Illang: The Wolf Brigade (; also known as Inrang) is a 2018 South Korean science fiction action film directed by Kim Jee-woon and starring Gang Dong-won, Han Hyo-joo, Jung Woo-sung and Kim Mu-yeol. It is a live-action adaptation of the Japanese animated film Jin-Roh: The Wolf Brigade.

The film is set in 2029 where South and North Korea prepare for a unified government after a severe economic depression slams both countries. South Korean police launches a special unit, known as "Illang" (The Wolf Brigade), in response to the rise of an anti-reunification domestic insurgency called "The Sect".

The film was released on July 25, 2018. Distributed by Warner Bros. Korea, the film had cost 19 billion won () to produce. It received mixed reviews and under-performed at the domestic box office, selling around 897,000 tickets against its break-even point of six million tickets. The film competed in the San Sebastián International Film Festival for the Golden Shell, becoming the second South Korean film to do so.

Synopsis
In 2024, when "political order in the Korean peninsula is shaken," following territorial disputes between China, Japan, and South Korea. The events prompt Japan to remilitarize, and the U.S. and Russia to ramp up military interests in the area. Fearing the possibility of war, North Korea and South Korea agree to re-unify for the sake of survival, with a five year interim put in place as preparation for the reunification. This generates significant backlash from the region's powers (the U.S, Russia, China, and Japan) who oppose reunification.

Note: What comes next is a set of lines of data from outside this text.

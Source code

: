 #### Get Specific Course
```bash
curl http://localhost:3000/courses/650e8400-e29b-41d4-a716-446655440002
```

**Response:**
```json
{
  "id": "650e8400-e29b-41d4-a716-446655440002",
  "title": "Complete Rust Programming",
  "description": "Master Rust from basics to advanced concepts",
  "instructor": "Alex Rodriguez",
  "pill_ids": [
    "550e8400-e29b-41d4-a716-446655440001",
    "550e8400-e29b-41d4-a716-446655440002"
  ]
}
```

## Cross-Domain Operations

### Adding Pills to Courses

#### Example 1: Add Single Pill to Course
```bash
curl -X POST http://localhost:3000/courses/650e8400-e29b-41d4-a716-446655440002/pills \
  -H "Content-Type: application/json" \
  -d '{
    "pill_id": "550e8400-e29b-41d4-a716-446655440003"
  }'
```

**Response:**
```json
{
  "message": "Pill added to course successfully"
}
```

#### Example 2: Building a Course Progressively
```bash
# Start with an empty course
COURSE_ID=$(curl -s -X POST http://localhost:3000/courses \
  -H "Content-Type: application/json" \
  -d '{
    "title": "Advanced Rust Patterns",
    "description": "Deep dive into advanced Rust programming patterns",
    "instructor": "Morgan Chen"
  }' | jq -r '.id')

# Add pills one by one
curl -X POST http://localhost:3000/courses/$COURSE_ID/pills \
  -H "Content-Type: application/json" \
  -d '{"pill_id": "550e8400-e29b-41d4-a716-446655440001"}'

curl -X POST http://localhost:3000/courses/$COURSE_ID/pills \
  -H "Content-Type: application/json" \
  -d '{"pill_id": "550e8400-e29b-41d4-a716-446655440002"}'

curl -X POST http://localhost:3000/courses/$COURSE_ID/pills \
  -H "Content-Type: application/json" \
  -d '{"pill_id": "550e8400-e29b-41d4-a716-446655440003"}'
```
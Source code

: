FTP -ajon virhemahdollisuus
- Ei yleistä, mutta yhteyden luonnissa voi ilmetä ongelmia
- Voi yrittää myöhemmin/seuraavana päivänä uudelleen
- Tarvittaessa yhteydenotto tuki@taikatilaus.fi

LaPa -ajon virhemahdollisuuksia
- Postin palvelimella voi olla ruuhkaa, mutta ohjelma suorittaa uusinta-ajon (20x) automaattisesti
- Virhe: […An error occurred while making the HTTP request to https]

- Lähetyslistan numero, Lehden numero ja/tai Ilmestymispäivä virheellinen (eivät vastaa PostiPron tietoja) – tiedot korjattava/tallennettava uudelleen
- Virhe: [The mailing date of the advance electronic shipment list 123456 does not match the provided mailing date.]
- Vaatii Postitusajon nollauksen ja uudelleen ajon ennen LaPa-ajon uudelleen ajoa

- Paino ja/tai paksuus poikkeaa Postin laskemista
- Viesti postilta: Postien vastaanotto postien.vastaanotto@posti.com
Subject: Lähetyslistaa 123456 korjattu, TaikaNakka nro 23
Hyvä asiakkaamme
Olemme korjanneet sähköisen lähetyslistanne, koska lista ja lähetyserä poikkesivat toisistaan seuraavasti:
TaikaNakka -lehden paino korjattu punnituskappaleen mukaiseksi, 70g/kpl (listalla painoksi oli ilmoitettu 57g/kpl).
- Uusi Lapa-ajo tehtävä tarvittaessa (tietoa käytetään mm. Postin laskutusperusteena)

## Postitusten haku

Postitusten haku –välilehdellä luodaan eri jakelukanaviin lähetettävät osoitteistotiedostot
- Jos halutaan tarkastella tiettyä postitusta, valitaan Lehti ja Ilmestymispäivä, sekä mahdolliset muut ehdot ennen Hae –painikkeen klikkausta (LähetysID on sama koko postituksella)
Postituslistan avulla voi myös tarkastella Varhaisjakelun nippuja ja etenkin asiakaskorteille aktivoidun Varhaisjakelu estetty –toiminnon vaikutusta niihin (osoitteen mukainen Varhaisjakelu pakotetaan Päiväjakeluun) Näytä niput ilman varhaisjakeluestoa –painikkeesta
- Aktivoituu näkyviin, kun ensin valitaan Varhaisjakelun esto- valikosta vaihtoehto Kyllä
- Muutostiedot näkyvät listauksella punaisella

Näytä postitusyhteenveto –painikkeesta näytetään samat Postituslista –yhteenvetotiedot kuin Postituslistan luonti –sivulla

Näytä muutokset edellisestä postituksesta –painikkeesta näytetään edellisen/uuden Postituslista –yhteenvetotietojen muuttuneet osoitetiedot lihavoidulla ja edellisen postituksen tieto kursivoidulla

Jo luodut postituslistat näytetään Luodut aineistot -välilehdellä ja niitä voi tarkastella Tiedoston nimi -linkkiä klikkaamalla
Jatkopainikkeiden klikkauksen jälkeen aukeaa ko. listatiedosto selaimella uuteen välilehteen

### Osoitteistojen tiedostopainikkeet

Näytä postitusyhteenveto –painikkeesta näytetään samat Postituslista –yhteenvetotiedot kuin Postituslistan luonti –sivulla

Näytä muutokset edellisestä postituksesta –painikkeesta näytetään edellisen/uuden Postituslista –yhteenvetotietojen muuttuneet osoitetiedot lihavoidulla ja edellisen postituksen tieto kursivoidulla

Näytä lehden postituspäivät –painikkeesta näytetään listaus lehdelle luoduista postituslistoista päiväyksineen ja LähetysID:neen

Significant tariffs are imposed upon both countries, creating an economic depression for both, and weakening public support for reunification. The unrest generated by the political tension in Asia, economic depression, and opposition to reunification results in a domestic terror group known as "The Sect" to form. The Korean police forces quickly become overwhelmed with the size and violence of protests in the regions, prompting the government to create a new, elite police force called the "Special Unit." The unit is characterized by their futuristic military gear, and respirators containing glowing red lights. A year after the formation of the Special Unit, an incident known as "Bloody Friday" occurs, in which the special unit mistakenly fires upon young girls in a suspected Sect compound. After the event, significant opposition to the Special Unit forces the group to utilize their iconic gas masks, to hide their identity as well as provide use in case of bio-hazardous threats.

Plot
During a large demonstration at Gwanghwamun Square, the sect shows itself by bombing the police. The special unit is able to track the fleeing members to the sewers and hunt down some members there. Soldier Lim Joong-kyung of the Special Forces encounters a girl carrying a bomb and wants to make her give it up. As more soldiers join in, the girl detonates the bomb in her hands. The soldiers survive, but Lim shows shock.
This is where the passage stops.